Archive for the ‘High Cholesterol’ Category

PostHeaderIcon Causes Of LDL Cholesterol

Whether low or high values of your >LDL cholesterol levels are determined by many factors, including:

* Diet,
* Body weight,
* The level of physical activity,
* Age (cholesterol increases with age)
* Sex (men have cholesterol levels higher),
* Alcohol consumption,
* Heredity.

The consumption of foods high in saturated fat and dietary cholesterol is another cause of elevated cholesterol. Other factors can also increase your cholesterol, including lack of physical activity and overweight. In some cases, high cholesterol is a genetic disorder hereditary designated familial hypercholesterolemia. This disorder makes you more liable to contract heart disease when you’re still very young.

Medical conditions such as diabetes, hypothyroidism, liver disease and kidney disease can cause elevated cholesterol.

PostHeaderIcon Symptoms Of High Cholesterol

What are the symptoms of blood cholesterol?

You can not feel if you have high cholesterol levels in the same way you can do with a headache, but a high level combined with other risk factors can lead to atherosclerosis and cardiovascular disease symptoms.

Atherosclerosis is the buildup of cholesterol and fat (fatty deposits or plaques) in arterial walls, which the arteries narrow and harden, becoming difficult elasticity disappears then the blood flow through them.

These fatty plaques can rupture, causing blood to clot around the rupture, and if blood can not flow to part of the body, the tissue dies (necrosis).

The following are the symptoms of cardiovascular disease since they depend on the degree of narrowing and the probability of reaching the plaque rupture (vulnerability) of the organ supplied by the affected arteries.
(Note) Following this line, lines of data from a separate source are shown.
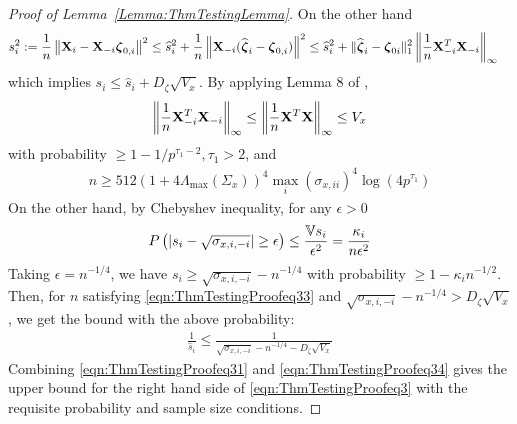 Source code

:\begin{proof}[Proof of Lemma~\ref{Lemma:ThmTestingLemma}]
On the other hand
%
\begin{align*}
s_i^2 := \frac{1}{n} \left\| {\mathbf{X}}_i - {\mathbf{X}}_{-i}  {\boldsymbol{\zeta}}_{0,i} \right\|^2 & \leq 
\widehat s_i^2 + \frac{1}{n} \left\| {\mathbf{X}}_{-i} (\widehat {{\boldsymbol{\zeta}}}_i - {\boldsymbol{\zeta}}_{0,i} ) \right\|^2
\leq \widehat s_i^2 + \| \widehat {{\boldsymbol{\zeta}}}_i - {\boldsymbol{\zeta}}_{0i} \|_1^2 \left\| \frac{1}{n} {\mathbf{X}}_{-i}^T {\mathbf{X}}_{-i} \right\|_\infty
\end{align*}
%
which implies $s_i \leq \widehat s_i + D_\zeta \sqrt{ V_x}$. By applying Lemma 8 of \cite{RavikumarEtal11},
%
\begin{align}\label{eqn:ThmTestingProofeq32}
\left\| \frac{1}{n} {\mathbf{X}}_{-i}^T {\mathbf{X}}_{-i} \right\|_\infty \leq
\left\| \frac{1}{n} {\mathbf{X}}^T {\mathbf{X}} \right\|_\infty \leq V_x
\end{align}
%
with probability $ \geq 1 - 1/p^{\tau_1-2}, \tau_1>2$, and
%
\begin{align}\label{eqn:ThmTestingProofeq33}
n \geq 512 ( 1 + 4 \Lambda_{\max} (\Sigma_{x}))^4 \max_i (\sigma_{x,ii} )^4 \log (4p^{\tau_1})
\end{align}
%
On the other hand, by Chebyshev inequality, for any $\epsilon>0$
%
$$
P\left( | s_i - \sqrt{ \sigma_{x,i,-i}} | \geq \epsilon \right) \leq \frac{{\mathbb{V}} s_i}{\epsilon^2} =
\frac{\kappa_i}{n \epsilon^2}
$$
%
Taking $\epsilon = n^{-1/4}$, we have $s_i \geq \sqrt{ \sigma_{x,i,-i}} - n^{-1/4}$ with probability $\geq 1 - \kappa_i n^{-1/2}$. Then, for $n$ satisfying \eqref{eqn:ThmTestingProofeq33} and $\sqrt{ \sigma_{x,i,-i}} - n^{-1/4} >  D_\zeta \sqrt{ V_x} $, we get the bound with the above probability:
%
\begin{align}\label{eqn:ThmTestingProofeq34}
\frac{1}{\widehat s_i} \leq \frac{1}{\sqrt{ \sigma_{x,i,-i}} - n^{-1/4} - D_\zeta \sqrt{ V_x}}
\end{align}
%
Combining \eqref{eqn:ThmTestingProofeq31} and \eqref{eqn:ThmTestingProofeq34} gives the upper bound for the right hand side of \eqref{eqn:ThmTestingProofeq3} with the requisite probability and sample size conditions.


\end{proof}
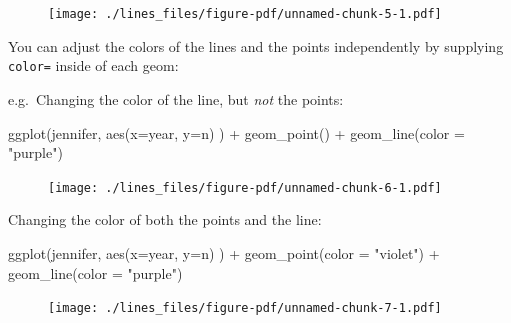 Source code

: \documentclass[
  letterpaper,
  DIV=11,
  numbers=noendperiod]{scrreprt}
\newenvironment{Shaded}{\begin{snugshade}}{\end{snugshade}}
\newcommand{\AttributeTok}[1]{\textcolor[rgb]{0.40,0.45,0.13}{#1}}
\newcommand{\FunctionTok}[1]{\textcolor[rgb]{0.28,0.35,0.67}{#1}}
\newcommand{\NormalTok}[1]{\textcolor[rgb]{0.00,0.23,0.31}{#1}}
\newcommand{\SpecialCharTok}[1]{\textcolor[rgb]{0.37,0.37,0.37}{#1}}
\newcommand{\StringTok}[1]{\textcolor[rgb]{0.13,0.47,0.30}{#1}}
\begin{document}
\begin{figure}[H]

{\centering \texttt{[image: ./lines\_files/figure-pdf/unnamed-chunk-5-1.pdf]}

}

\end{figure}

You can adjust the colors of the lines and the points independently by
supplying \texttt{color=} inside of each geom:

e.g.~Changing the color of the line, but \emph{not} the points:

\begin{Shaded}
\begin{Highlighting}[]
\FunctionTok{ggplot}\NormalTok{(jennifer, }\FunctionTok{aes}\NormalTok{(}\AttributeTok{x=}\NormalTok{year, }\AttributeTok{y=}\NormalTok{n) ) }\SpecialCharTok{+} 
  \FunctionTok{geom\_point}\NormalTok{() }\SpecialCharTok{+}
  \FunctionTok{geom\_line}\NormalTok{(}\AttributeTok{color =} \StringTok{"purple"}\NormalTok{) }
\end{Highlighting}
\end{Shaded}

\begin{figure}[H]

{\centering \texttt{[image: ./lines\_files/figure-pdf/unnamed-chunk-6-1.pdf]}

}

\end{figure}

Changing the color of both the points and the line:

\begin{Shaded}
\begin{Highlighting}[]
\FunctionTok{ggplot}\NormalTok{(jennifer, }\FunctionTok{aes}\NormalTok{(}\AttributeTok{x=}\NormalTok{year, }\AttributeTok{y=}\NormalTok{n) ) }\SpecialCharTok{+} 
  \FunctionTok{geom\_point}\NormalTok{(}\AttributeTok{color =} \StringTok{"violet"}\NormalTok{) }\SpecialCharTok{+}
  \FunctionTok{geom\_line}\NormalTok{(}\AttributeTok{color =} \StringTok{"purple"}\NormalTok{) }
\end{Highlighting}
\end{Shaded}

\begin{figure}[H]

{\centering \texttt{[image: ./lines\_files/figure-pdf/unnamed-chunk-7-1.pdf]}

}

\end{figure}
\end{document}
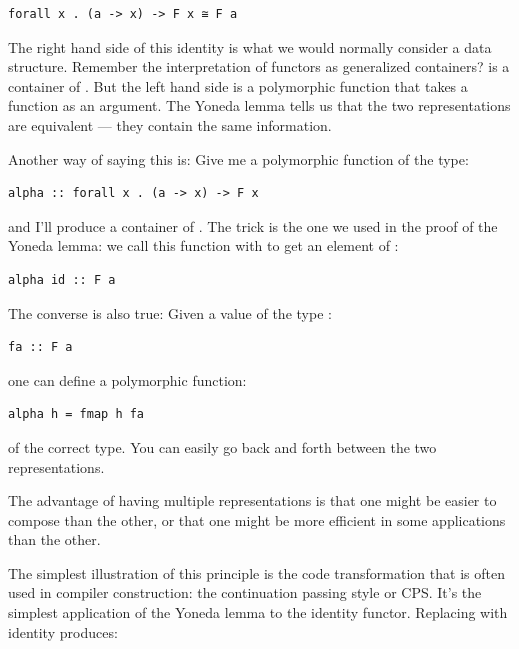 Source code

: \begin{Verbatim}[commandchars=\\\{\}]
forall x . (a -> x) -> F x ≅ F a
\end{Verbatim}

The right hand side of this identity is what we would normally consider
a data structure. Remember the interpretation of functors as generalized
containers?  is a container of . But the left
hand side is a polymorphic function that takes a function as an
argument. The Yoneda lemma tells us that the two representations are
equivalent --- they contain the same information.

Another way of saying this is: Give me a polymorphic function of the
type:

\begin{Verbatim}[commandchars=\\\{\}]
alpha :: forall x . (a -> x) -> F x
\end{Verbatim}

and I'll produce a container of . The trick is the one we used
in the proof of the Yoneda lemma: we call this function with 
to get an element of :

\begin{Verbatim}[commandchars=\\\{\}]
alpha id :: F a
\end{Verbatim}

The converse is also true: Given a value of the type :

\begin{Verbatim}[commandchars=\\\{\}]
fa :: F a
\end{Verbatim}

one can define a polymorphic function:

\begin{Verbatim}[commandchars=\\\{\}]
alpha h = fmap h fa
\end{Verbatim}

of the correct type. You can easily go back and forth between the two
representations.

The advantage of having multiple representations is that one might be
easier to compose than the other, or that one might be more efficient in
some applications than the other.

The simplest illustration of this principle is the code transformation
that is often used in compiler construction: the continuation passing
style or CPS. It's the simplest application of the Yoneda lemma to the
identity functor. Replacing  with identity produces:

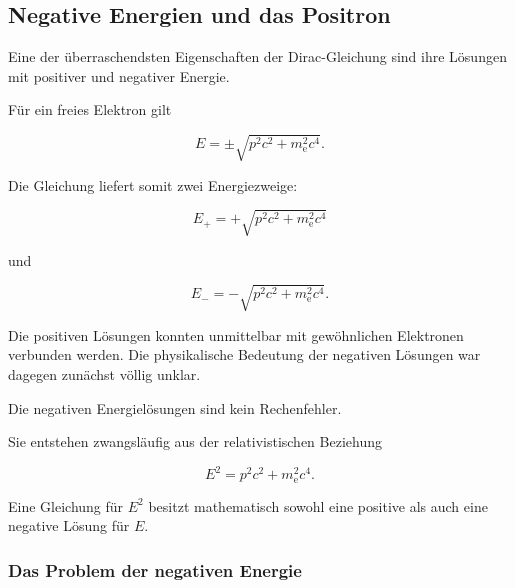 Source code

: 
\subsection{Negative Energien und das Positron}
\label{subsec:negative_energien_und_positron}

Eine der überraschendsten Eigenschaften der Dirac-Gleichung%
sind ihre Lösungen mit positiver und negativer Energie.

Für ein freies Elektron gilt

\begin{equation}
	E
	=
	\pm
	\sqrt{
		p^2c^2
		+
		m_{\mathrm e}^2c^4
	}.
	\label{eq:energiezweige_dirac_positron}
\end{equation}

Die Gleichung liefert somit zwei Energiezweige:

\begin{equation}
	E_{+}
	=
	+
	\sqrt{
		p^2c^2
		+
		m_{\mathrm e}^2c^4
	}
\end{equation}

und

\begin{equation}
	E_{-}
	=
	-
	\sqrt{
		p^2c^2
		+
		m_{\mathrm e}^2c^4
	}.
\end{equation}

Die positiven Lösungen konnten unmittelbar mit gewöhnlichen
Elektronen verbunden werden. Die physikalische Bedeutung der negativen
Lösungen war dagegen zunächst völlig unklar.

\begin{PhysicsBox}
	\label{box:zwei_unvermeidbare_energiezweige}
	
	Die negativen Energielösungen sind kein Rechenfehler.
	
	Sie entstehen zwangsläufig aus der relativistischen Beziehung
	
	\begin{equation}
		E^2
		=
		p^2c^2
		+
		m_{\mathrm e}^2c^4.
	\end{equation}
	
	Eine Gleichung für \(E^2\) besitzt mathematisch sowohl eine positive
	als auch eine negative Lösung für \(E\).
\end{PhysicsBox}

\subsubsection*{Das Problem der negativen Energie}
  • If the arteries carry a limited supply to the lower extremities, this can cause leg pain when walking or running (intermittent claudication). If a clot blocks the main blood vessels of lower extremity peripheral can suddenly get to the death of tissue reaching the point that requires amputation.
  • In the brain, a blood clot (thrombus) may block an artery or a smaller blood vessel and may rupture, causing local haemorrhage (bleeding), or will lead to a stroke.
  • In the heart, narrowed coronary arteries cause angina and ruptured plaques cause blood clots reach that can lead to a heart attack.
  • If the carotid arteries in the neck is narrow, clots may form and go to float in the brain. This can result in stroke or repeated ‘mini-strokes “(transient ischemic attacks or TIAs).

It is common for most affected by the disease have atherosclerosis in the arteries, including:

  • The aorta, the main artery in the chest and abdomen
  • The renal arteries (kidneys),
  • Mesenteric vessels (intestinal).